Whenever the word "엔티티는" turns up in a line below, that line should be copied.

**ENTRIES SUPPLIED**.
▬▬▬

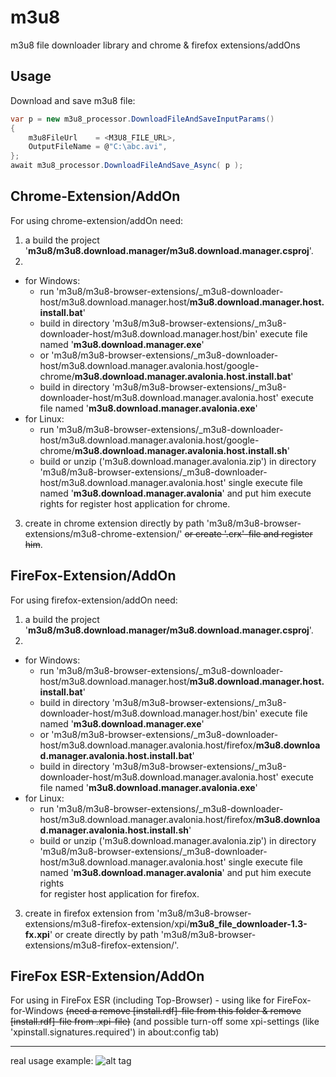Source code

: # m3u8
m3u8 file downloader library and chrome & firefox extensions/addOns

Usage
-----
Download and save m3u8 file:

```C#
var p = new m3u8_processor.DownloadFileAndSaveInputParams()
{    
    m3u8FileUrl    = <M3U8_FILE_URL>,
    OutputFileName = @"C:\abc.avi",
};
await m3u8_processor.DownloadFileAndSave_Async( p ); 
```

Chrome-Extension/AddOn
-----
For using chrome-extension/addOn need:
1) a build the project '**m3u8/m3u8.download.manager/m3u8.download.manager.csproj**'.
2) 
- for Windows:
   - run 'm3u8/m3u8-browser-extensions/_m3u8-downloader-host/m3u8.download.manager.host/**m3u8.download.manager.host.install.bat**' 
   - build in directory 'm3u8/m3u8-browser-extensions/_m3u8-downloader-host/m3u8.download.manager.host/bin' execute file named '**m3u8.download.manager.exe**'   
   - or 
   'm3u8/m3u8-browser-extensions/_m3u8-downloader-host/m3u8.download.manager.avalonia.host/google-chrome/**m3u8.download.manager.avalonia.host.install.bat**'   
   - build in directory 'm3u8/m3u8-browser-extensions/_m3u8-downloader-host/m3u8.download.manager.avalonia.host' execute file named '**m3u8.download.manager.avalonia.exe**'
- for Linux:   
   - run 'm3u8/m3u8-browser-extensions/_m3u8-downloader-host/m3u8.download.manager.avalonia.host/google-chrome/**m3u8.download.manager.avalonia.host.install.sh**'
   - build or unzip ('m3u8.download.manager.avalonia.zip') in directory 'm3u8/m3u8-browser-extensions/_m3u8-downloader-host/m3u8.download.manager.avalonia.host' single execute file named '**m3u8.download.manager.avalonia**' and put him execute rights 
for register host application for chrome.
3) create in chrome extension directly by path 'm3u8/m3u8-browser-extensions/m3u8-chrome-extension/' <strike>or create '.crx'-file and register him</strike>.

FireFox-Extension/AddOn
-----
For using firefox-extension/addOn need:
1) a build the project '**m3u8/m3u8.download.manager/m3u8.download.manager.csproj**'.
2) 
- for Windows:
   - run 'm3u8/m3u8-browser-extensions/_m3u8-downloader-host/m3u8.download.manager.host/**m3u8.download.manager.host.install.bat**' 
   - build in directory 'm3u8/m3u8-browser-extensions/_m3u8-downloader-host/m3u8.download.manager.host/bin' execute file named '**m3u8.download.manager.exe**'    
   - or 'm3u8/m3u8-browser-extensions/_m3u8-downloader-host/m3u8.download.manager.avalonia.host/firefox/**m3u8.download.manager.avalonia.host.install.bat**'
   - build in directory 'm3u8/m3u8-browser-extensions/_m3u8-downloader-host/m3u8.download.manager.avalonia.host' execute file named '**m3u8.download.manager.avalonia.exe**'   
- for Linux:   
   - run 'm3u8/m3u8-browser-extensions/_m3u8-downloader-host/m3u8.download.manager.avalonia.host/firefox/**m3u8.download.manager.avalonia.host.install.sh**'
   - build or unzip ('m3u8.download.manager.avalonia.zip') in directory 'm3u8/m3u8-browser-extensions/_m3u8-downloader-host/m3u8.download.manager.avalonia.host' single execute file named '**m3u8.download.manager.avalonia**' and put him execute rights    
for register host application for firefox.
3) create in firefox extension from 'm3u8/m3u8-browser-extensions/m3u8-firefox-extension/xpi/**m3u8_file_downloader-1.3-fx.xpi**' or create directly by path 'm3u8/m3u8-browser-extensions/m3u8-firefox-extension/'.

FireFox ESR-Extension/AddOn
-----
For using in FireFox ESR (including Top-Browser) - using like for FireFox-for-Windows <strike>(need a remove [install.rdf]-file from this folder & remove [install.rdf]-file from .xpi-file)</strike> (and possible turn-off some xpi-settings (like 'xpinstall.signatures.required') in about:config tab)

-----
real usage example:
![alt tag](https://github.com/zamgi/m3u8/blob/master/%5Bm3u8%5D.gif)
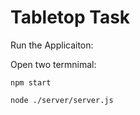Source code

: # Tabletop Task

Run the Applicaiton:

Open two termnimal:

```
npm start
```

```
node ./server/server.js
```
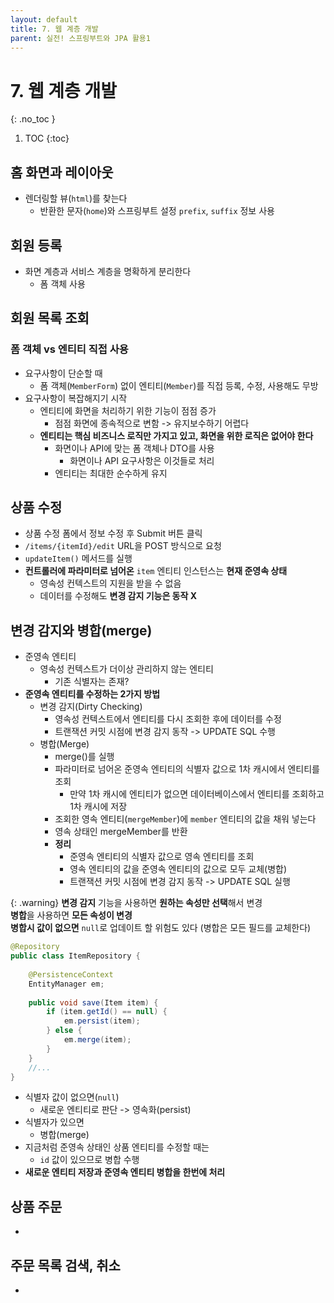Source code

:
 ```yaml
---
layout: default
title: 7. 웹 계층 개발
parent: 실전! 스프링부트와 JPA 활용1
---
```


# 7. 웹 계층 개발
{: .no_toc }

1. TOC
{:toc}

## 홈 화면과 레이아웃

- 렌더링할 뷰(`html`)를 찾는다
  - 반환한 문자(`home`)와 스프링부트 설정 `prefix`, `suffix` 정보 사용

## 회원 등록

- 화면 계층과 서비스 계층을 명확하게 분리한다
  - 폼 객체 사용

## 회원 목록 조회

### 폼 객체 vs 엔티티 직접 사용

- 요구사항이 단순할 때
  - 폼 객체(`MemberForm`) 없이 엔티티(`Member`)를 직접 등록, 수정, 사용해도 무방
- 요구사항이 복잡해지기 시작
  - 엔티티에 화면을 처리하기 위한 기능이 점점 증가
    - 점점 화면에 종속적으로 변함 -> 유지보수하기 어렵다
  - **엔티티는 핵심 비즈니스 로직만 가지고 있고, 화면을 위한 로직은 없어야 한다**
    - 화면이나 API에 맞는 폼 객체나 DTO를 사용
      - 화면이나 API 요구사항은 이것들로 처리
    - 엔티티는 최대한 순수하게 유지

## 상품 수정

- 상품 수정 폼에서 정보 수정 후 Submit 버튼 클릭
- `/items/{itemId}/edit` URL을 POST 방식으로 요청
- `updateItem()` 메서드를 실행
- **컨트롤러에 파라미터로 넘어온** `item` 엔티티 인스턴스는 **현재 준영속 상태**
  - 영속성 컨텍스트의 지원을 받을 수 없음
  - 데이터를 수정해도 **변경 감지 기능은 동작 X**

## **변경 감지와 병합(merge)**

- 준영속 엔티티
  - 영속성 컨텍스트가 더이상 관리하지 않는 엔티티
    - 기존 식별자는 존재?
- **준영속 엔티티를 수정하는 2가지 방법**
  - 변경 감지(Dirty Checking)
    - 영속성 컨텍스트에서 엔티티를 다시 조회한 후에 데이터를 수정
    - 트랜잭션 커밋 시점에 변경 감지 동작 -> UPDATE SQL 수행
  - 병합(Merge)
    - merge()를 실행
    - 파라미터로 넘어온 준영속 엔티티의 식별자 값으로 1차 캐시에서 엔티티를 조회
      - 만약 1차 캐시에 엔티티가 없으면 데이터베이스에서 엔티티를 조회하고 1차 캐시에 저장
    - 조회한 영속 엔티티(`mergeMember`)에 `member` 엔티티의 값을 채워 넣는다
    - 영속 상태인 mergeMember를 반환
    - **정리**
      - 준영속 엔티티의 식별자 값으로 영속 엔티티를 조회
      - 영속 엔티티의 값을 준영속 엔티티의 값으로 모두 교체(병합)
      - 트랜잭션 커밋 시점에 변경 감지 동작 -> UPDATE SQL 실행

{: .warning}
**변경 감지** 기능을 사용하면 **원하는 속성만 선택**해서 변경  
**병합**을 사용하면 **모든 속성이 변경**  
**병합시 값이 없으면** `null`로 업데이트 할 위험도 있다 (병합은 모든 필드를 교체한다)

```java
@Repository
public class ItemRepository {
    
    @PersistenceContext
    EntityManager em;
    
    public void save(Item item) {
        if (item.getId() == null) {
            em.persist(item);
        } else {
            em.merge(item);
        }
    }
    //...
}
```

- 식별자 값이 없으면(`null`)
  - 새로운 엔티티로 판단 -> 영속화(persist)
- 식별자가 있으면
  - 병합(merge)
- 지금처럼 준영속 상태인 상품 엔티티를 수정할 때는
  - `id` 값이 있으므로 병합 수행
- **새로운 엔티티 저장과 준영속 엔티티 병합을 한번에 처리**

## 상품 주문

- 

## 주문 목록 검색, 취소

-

▬▬▬

**RESPONSE AREA**.
  - **엔티티는 핵심 비즈니스 로직만 가지고 있고, 화면을 위한 로직은 없어야 한다**
    - 엔티티는 최대한 순수하게 유지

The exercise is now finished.